Emit the data below verbatim, stripping out any pictures.

* [INPUT RECORDS]
———

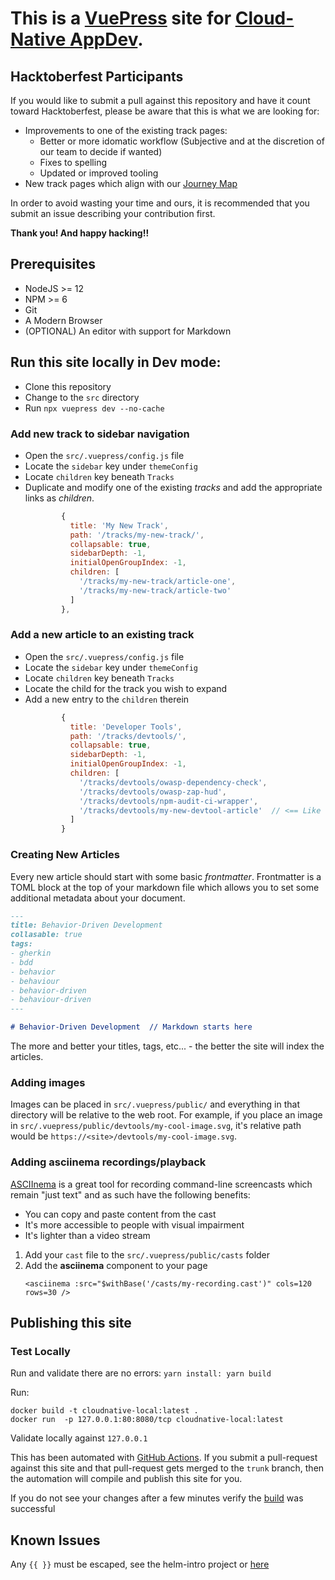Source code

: # This is a [VuePress](https://vuepress.vuejs.org/) site for [Cloud-Native AppDev](https://appdev.consulting.redhat.com/).

## Hacktoberfest Participants
                  
If you would like to submit a pull against this repository and have it count toward Hacktoberfest, please be aware that this is what we are looking for:

* Improvements to one of the existing track pages:
  * Better or more idomatic workflow (Subjective and at the discretion of our team to decide if wanted)
  * Fixes to spelling
  * Updated or improved tooling
* New track pages which align with our [Journey Map](https://lucid.app/documents/embeddedchart/74fe4c6a-a778-4b96-961a-2af86a36326e)

In order to avoid wasting your time and ours, it is recommended that you submit an issue describing your contribution first.

**Thank you! And happy hacking!!**

## Prerequisites
* NodeJS >= 12
* NPM >= 6
* Git
* A Modern Browser
* (OPTIONAL) An editor with support for Markdown

## Run this site locally in Dev mode:

* Clone this repository
* Change to the `src` directory
* Run `npx vuepress dev --no-cache`

### Add new track to sidebar navigation

* Open the `src/.vuepress/config.js` file
* Locate the `sidebar` key under `themeConfig`
* Locate `children` key beneath `Tracks`
* Duplicate and modify one of the existing *tracks* and add the appropriate links as *children*.
  ```javascript
          {
            title: 'My New Track',
            path: '/tracks/my-new-track/',
            collapsable: true,
            sidebarDepth: -1,
            initialOpenGroupIndex: -1,
            children: [
              '/tracks/my-new-track/article-one',
              '/tracks/my-new-track/article-two'
            ]
          },
  ```

### Add a new article to an existing track

* Open the `src/.vuepress/config.js` file
* Locate the `sidebar` key under `themeConfig`
* Locate `children` key beneath `Tracks`
* Locate the child for the track you wish to expand
* Add a new entry to the `children` therein
  ```javascript
          {
            title: 'Developer Tools',
            path: '/tracks/devtools/',
            collapsable: true,
            sidebarDepth: -1,
            initialOpenGroupIndex: -1,
            children: [
              '/tracks/devtools/owasp-dependency-check',
              '/tracks/devtools/owasp-zap-hud',
              '/tracks/devtools/npm-audit-ci-wrapper',
              '/tracks/devtools/my-new-devtool-article'  // <== Like this!
            ]
          }
  ```

### Creating New Articles

Every new article should start with some basic *frontmatter*. Frontmatter is a TOML block at the top of your markdown file which allows you to set some additional metadata about your document. 

```markdown
---
title: Behavior-Driven Development
collasable: true
tags:
- gherkin
- bdd
- behavior
- behaviour
- behavior-driven
- behaviour-driven
---

# Behavior-Driven Development  // Markdown starts here
```

The more and better your titles, tags, etc... - the better the site will index the articles.

### Adding images

Images can be placed in `src/.vuepress/public/` and everything in that directory will be relative to the web root. For example, if you place an image in `src/.vuepress/public/devtools/my-cool-image.svg`, it's relative path would be `https://<site>/devtools/my-cool-image.svg`.

### Adding asciinema recordings/playback

[ASCIInema](https://asciinema.org/) is a great tool for recording command-line screencasts which remain "just text" and as such have the following benefits:

* You can copy and paste content from the cast
* It's more accessible to people with visual impairment
* It's lighter than a video stream

1. Add your `cast` file to the `src/.vuepress/public/casts` folder
1. Add the **asciinema** component to your page
   ```asciidoc
   <asciinema :src="$withBase('/casts/my-recording.cast')" cols=120 rows=30 />
   ```

## Publishing this site

### Test Locally

Run and validate there are no errors:
`yarn install: yarn build`

Run:
```
docker build -t cloudnative-local:latest .
docker run  -p 127.0.0.1:80:8080/tcp cloudnative-local:latest
```

Validate locally against `127.0.0.1`

This has been automated with [GitHub Actions](.github/workflows/containerize.yml). If you submit a pull-request against this site and that pull-request gets merged to the `trunk` branch, then the automation will compile and publish this site for you.

If you do not see your changes after a few minutes verify the [build](https://github.com/redhat-appdev-practice/redhat-appdev-practice.github.io/actions) was successful


## Known Issues

Any `{{ }}` must be escaped, see the helm-intro project or [here](https://vuepress.vuejs.org/guide/using-vue.html#escaping)
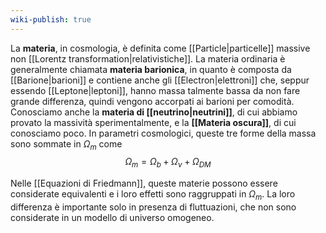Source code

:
 ```yaml
---
wiki-publish: true
---
```

La **materia**, in cosmologia, è definita come [[Particle|particelle]] massive non [[Lorentz transformation|relativistiche]]. La materia ordinaria è generalmente chiamata **materia barionica**, in quanto è composta da [[Barione|barioni]] e contiene anche gli [[Electron|elettroni]] che, seppur essendo [[Leptone|leptoni]], hanno massa talmente bassa da non fare grande differenza, quindi vengono accorpati ai barioni per comodità. Conosciamo anche la **materia di [[neutrino|neutrini]]**, di cui abbiamo provato la massività sperimentalmente, e la **[[Materia oscura]]**, di cui conosciamo poco. In parametri cosmologici, queste tre forme della massa sono sommate in $\Omega_{m}$ come
$$\Omega_{m}=\Omega_{b}+\Omega_{\nu}+\Omega_{DM}$$

Nelle [[Equazioni di Friedmann]], queste materie possono essere considerate equivalenti e i loro effetti sono raggruppati in $\Omega_{m}$. La loro differenza è importante solo in presenza di fluttuazioni, che non sono considerate in un modello di universo omogeneo.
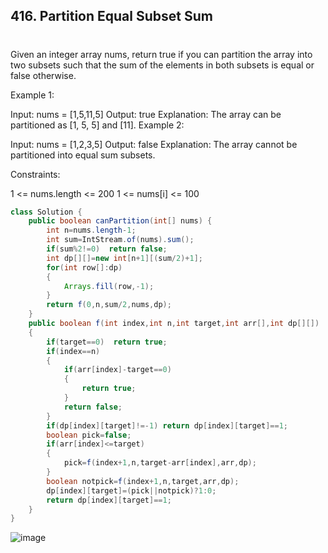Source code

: ## 416. Partition Equal Subset Sum

#
Given an integer array nums, return true if you can partition the array into two subsets such that the sum of the elements in both subsets is equal or false otherwise.

 

Example 1:

Input: nums = [1,5,11,5]
Output: true
Explanation: The array can be partitioned as [1, 5, 5] and [11].
Example 2:

Input: nums = [1,2,3,5]
Output: false
Explanation: The array cannot be partitioned into equal sum subsets.
 

Constraints:

1 <= nums.length <= 200
1 <= nums[i] <= 100

``` java
class Solution {
    public boolean canPartition(int[] nums) {
        int n=nums.length-1;
        int sum=IntStream.of(nums).sum();
        if(sum%2!=0)  return false;
        int dp[][]=new int[n+1][(sum/2)+1];
        for(int row[]:dp)
        {
            Arrays.fill(row,-1);
        }
        return f(0,n,sum/2,nums,dp);
    }
    public boolean f(int index,int n,int target,int arr[],int dp[][])
    {
        if(target==0)  return true;
        if(index==n)
        {
            if(arr[index]-target==0)
            {
                return true;
            }
            return false;
        }
        if(dp[index][target]!=-1) return dp[index][target]==1;
        boolean pick=false;
        if(arr[index]<=target)
        {
            pick=f(index+1,n,target-arr[index],arr,dp);
        }
        boolean notpick=f(index+1,n,target,arr,dp);
        dp[index][target]=(pick||notpick)?1:0;
        return dp[index][target]==1;
    }
}


```

![image](https://github.com/user-attachments/assets/ea6045bb-0b15-4805-9236-8d818798ab60)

———

* [RESULT BELOW]
Source code

: # This is a [VuePress](https://vuepress.vuejs.org/) site for [Cloud-Native AppDev](https://appdev.consulting.redhat.com/).

## Hacktoberfest Participants
                  
If you would like to submit a pull against this repository and have it count toward Hacktoberfest, please be aware that this is what we are looking for:

* Improvements to one of the existing track pages:
  * Better or more idomatic workflow (Subjective and at the discretion of our team to decide if wanted)
  * Fixes to spelling
  * Updated or improved tooling
* New track pages which align with our [Journey Map](https://lucid.app/documents/embeddedchart/74fe4c6a-a778-4b96-961a-2af86a36326e)

In order to avoid wasting your time and ours, it is recommended that you submit an issue describing your contribution first.

**Thank you! And happy hacking!!**

## Prerequisites
* NodeJS >= 12
* NPM >= 6
* Git
* A Modern Browser
* (OPTIONAL) An editor with support for Markdown

## Run this site locally in Dev mode:

* Clone this repository
* Change to the `src` directory
* Run `npx vuepress dev --no-cache`

### Add new track to sidebar navigation

* Open the `src/.vuepress/config.js` file
* Locate the `sidebar` key under `themeConfig`
* Locate `children` key beneath `Tracks`
* Duplicate and modify one of the existing *tracks* and add the appropriate links as *children*.
  ```javascript
          {
            title: 'My New Track',
            path: '/tracks/my-new-track/',
            collapsable: true,
            sidebarDepth: -1,
            initialOpenGroupIndex: -1,
            children: [
              '/tracks/my-new-track/article-one',
              '/tracks/my-new-track/article-two'
            ]
          },
  ```

### Add a new article to an existing track

* Open the `src/.vuepress/config.js` file
* Locate the `sidebar` key under `themeConfig`
* Locate `children` key beneath `Tracks`
* Locate the child for the track you wish to expand
* Add a new entry to the `children` therein
  ```javascript
          {
            title: 'Developer Tools',
            path: '/tracks/devtools/',
            collapsable: true,
            sidebarDepth: -1,
            initialOpenGroupIndex: -1,
            children: [
              '/tracks/devtools/owasp-dependency-check',
              '/tracks/devtools/owasp-zap-hud',
              '/tracks/devtools/npm-audit-ci-wrapper',
              '/tracks/devtools/my-new-devtool-article'  // <== Like this!
            ]
          }
  ```

### Creating New Articles

Every new article should start with some basic *frontmatter*. Frontmatter is a TOML block at the top of your markdown file which allows you to set some additional metadata about your document. 

```markdown
---
title: Behavior-Driven Development
collasable: true
tags:
- gherkin
- bdd
- behavior
- behaviour
- behavior-driven
- behaviour-driven
---

# Behavior-Driven Development  // Markdown starts here
```

The more and better your titles, tags, etc... - the better the site will index the articles.

### Adding images

Images can be placed in `src/.vuepress/public/` and everything in that directory will be relative to the web root. For example, if you place an image in `src/.vuepress/public/devtools/my-cool-image.svg`, it's relative path would be `https://<site>/devtools/my-cool-image.svg`.

### Adding asciinema recordings/playback

[ASCIInema](https://asciinema.org/) is a great tool for recording command-line screencasts which remain "just text" and as such have the following benefits:

* You can copy and paste content from the cast
* It's more accessible to people with visual impairment
* It's lighter than a video stream

1. Add your `cast` file to the `src/.vuepress/public/casts` folder
1. Add the **asciinema** component to your page
   ```asciidoc
   <asciinema :src="$withBase('/casts/my-recording.cast')" cols=120 rows=30 />
   ```

## Publishing this site

### Test Locally

Run and validate there are no errors:
`yarn install: yarn build`

Run:
```
docker build -t cloudnative-local:latest .
docker run  -p 127.0.0.1:80:8080/tcp cloudnative-local:latest
```

Validate locally against `127.0.0.1`

This has been automated with [GitHub Actions](.github/workflows/containerize.yml). If you submit a pull-request against this site and that pull-request gets merged to the `trunk` branch, then the automation will compile and publish this site for you.

If you do not see your changes after a few minutes verify the [build](https://github.com/redhat-appdev-practice/redhat-appdev-practice.github.io/actions) was successful


## Known Issues

Any `{{ }}` must be escaped, see the helm-intro project or [here](https://vuepress.vuejs.org/guide/using-vue.html#escaping)
Source code

:
 ```yaml
---
wiki-publish: true
---
```

La **materia**, in cosmologia, è definita come [[Particle|particelle]] massive non [[Lorentz transformation|relativistiche]]. La materia ordinaria è generalmente chiamata **materia barionica**, in quanto è composta da [[Barione|barioni]] e contiene anche gli [[Electron|elettroni]] che, seppur essendo [[Leptone|leptoni]], hanno massa talmente bassa da non fare grande differenza, quindi vengono accorpati ai barioni per comodità. Conosciamo anche la **materia di [[neutrino|neutrini]]**, di cui abbiamo provato la massività sperimentalmente, e la **[[Materia oscura]]**, di cui conosciamo poco. In parametri cosmologici, queste tre forme della massa sono sommate in $\Omega_{m}$ come
$$\Omega_{m}=\Omega_{b}+\Omega_{\nu}+\Omega_{DM}$$

Nelle [[Equazioni di Friedmann]], queste materie possono essere considerate equivalenti e i loro effetti sono raggruppati in $\Omega_{m}$. La loro differenza è importante solo in presenza di fluttuazioni, che non sono considerate in un modello di universo omogeneo.
Source code

: ## 416. Partition Equal Subset Sum

#
Given an integer array nums, return true if you can partition the array into two subsets such that the sum of the elements in both subsets is equal or false otherwise.

 

Example 1:

Input: nums = [1,5,11,5]
Output: true
Explanation: The array can be partitioned as [1, 5, 5] and [11].
Example 2:

Input: nums = [1,2,3,5]
Output: false
Explanation: The array cannot be partitioned into equal sum subsets.
 

Constraints:

1 <= nums.length <= 200
1 <= nums[i] <= 100

``` java
class Solution {
    public boolean canPartition(int[] nums) {
        int n=nums.length-1;
        int sum=IntStream.of(nums).sum();
        if(sum%2!=0)  return false;
        int dp[][]=new int[n+1][(sum/2)+1];
        for(int row[]:dp)
        {
            Arrays.fill(row,-1);
        }
        return f(0,n,sum/2,nums,dp);
    }
    public boolean f(int index,int n,int target,int arr[],int dp[][])
    {
        if(target==0)  return true;
        if(index==n)
        {
            if(arr[index]-target==0)
            {
                return true;
            }
            return false;
        }
        if(dp[index][target]!=-1) return dp[index][target]==1;
        boolean pick=false;
        if(arr[index]<=target)
        {
            pick=f(index+1,n,target-arr[index],arr,dp);
        }
        boolean notpick=f(index+1,n,target,arr,dp);
        dp[index][target]=(pick||notpick)?1:0;
        return dp[index][target]==1;
    }
}


```

![image](https://github.com/user-attachments/assets/ea6045bb-0b15-4805-9236-8d818798ab60)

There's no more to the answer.